## What is needed
For each line of the data below that contains "localhost", return that line.

Source texts of formatted documents
※
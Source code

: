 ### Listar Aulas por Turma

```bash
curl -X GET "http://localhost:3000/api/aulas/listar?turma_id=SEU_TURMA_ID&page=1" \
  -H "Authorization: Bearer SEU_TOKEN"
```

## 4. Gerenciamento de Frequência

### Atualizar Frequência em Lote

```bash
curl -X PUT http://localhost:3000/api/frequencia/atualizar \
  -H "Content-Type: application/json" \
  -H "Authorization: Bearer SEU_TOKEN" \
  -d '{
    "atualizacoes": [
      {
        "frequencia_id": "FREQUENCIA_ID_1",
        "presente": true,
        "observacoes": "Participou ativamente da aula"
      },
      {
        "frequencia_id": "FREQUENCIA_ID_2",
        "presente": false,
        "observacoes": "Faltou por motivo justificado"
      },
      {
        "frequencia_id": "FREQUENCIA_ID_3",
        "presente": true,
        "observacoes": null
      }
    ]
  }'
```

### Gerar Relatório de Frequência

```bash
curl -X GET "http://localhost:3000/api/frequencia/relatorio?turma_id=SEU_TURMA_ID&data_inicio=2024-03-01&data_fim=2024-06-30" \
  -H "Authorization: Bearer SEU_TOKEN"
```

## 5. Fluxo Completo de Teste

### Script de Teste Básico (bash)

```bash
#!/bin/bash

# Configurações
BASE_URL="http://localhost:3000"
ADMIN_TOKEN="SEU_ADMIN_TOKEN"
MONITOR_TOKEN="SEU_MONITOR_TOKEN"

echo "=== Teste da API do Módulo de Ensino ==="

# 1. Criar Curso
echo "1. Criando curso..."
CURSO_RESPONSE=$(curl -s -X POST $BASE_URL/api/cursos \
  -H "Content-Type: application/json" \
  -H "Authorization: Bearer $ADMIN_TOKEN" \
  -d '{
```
※
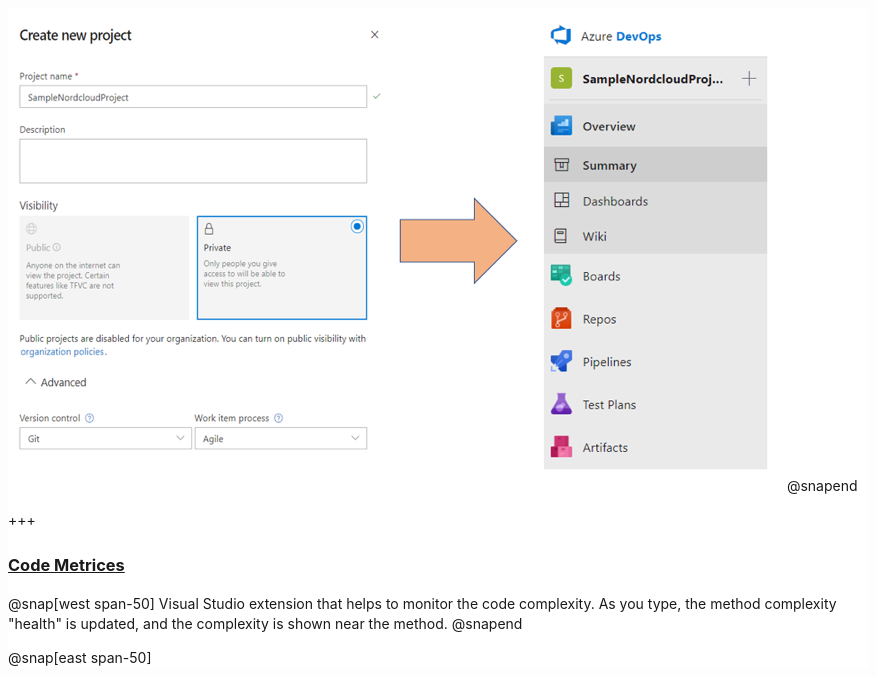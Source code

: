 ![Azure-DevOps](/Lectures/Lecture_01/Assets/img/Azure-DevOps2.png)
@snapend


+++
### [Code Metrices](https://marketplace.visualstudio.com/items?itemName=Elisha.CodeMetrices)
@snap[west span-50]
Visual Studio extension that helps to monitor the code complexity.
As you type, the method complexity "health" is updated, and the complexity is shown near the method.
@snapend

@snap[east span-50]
※
## Result for this task
curl -X GET "http://localhost:3000/api/aulas/listar?turma_id=SEU_TURMA_ID&page=1" \
curl -X PUT http://localhost:3000/api/frequencia/atualizar \
curl -X GET "http://localhost:3000/api/frequencia/relatorio?turma_id=SEU_TURMA_ID&data_inicio=2024-03-01&data_fim=2024-06-30" \
BASE_URL="http://localhost:3000"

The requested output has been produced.